#### Exercise aim:
Go to the line holding "- **Vendor Module**: Manage" in the entries below and write out exactly every line down to and including the line holding "- To Add admin".

#### Data for this task:
┌────────

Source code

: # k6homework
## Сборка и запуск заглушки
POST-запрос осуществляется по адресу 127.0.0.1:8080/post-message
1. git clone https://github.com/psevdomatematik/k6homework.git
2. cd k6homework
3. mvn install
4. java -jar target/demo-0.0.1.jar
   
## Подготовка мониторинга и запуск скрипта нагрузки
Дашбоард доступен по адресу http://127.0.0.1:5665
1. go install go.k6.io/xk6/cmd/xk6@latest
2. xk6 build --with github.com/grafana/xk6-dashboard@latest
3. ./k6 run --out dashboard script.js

└────────
┌────────

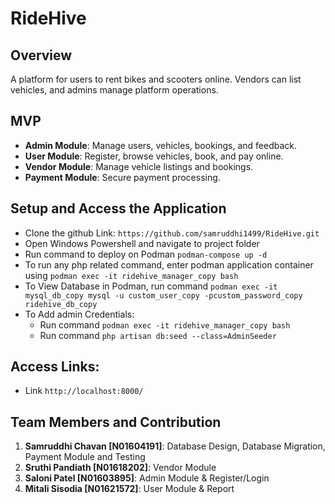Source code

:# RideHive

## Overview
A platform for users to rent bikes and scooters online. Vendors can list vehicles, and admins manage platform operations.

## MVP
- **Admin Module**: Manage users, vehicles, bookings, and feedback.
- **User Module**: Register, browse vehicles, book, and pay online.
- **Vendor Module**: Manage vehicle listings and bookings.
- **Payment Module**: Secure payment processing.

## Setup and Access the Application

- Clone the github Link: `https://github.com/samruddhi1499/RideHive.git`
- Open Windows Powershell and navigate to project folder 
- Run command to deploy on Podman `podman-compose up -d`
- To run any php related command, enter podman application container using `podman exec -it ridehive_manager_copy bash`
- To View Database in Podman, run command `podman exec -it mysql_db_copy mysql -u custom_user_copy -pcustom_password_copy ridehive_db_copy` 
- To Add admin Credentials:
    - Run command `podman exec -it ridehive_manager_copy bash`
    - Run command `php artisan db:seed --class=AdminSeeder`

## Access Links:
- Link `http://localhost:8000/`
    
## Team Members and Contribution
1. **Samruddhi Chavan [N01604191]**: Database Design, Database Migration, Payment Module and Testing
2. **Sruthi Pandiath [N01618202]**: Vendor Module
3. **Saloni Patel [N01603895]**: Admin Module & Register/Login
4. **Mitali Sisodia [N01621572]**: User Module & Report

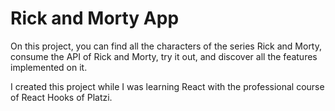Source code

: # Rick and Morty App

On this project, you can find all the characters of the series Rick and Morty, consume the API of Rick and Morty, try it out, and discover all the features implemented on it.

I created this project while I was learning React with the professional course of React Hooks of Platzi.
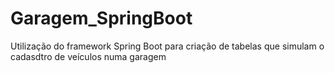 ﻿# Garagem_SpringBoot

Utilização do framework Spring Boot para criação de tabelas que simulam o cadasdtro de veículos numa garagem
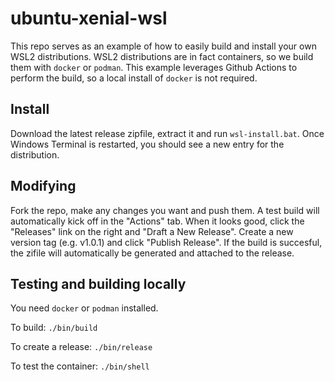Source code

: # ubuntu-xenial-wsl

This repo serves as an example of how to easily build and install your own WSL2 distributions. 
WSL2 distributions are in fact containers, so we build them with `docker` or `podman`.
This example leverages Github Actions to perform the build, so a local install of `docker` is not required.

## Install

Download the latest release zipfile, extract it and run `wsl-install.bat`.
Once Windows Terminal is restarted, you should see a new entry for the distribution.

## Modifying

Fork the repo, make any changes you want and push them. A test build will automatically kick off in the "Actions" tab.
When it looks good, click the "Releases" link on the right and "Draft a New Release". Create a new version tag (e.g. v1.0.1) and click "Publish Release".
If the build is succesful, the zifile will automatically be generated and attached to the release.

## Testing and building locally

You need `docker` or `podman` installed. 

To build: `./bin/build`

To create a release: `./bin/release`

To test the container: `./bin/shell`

└────────
┌────────

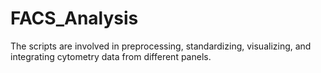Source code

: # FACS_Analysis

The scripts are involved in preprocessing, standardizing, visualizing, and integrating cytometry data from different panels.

└────────

#### Written response:
- **Vendor Module**: Manage vehicle listings and bookings.
- **Payment Module**: Secure payment processing.

## Setup and Access the Application

- Clone the github Link: `https://github.com/samruddhi1499/RideHive.git`
- Open Windows Powershell and navigate to project folder 
- Run command to deploy on Podman `podman-compose up -d`
- To run any php related command, enter podman application container using `podman exec -it ridehive_manager_copy bash`
- To View Database in Podman, run command `podman exec -it mysql_db_copy mysql -u custom_user_copy -pcustom_password_copy ridehive_db_copy` 
- To Add admin Credentials:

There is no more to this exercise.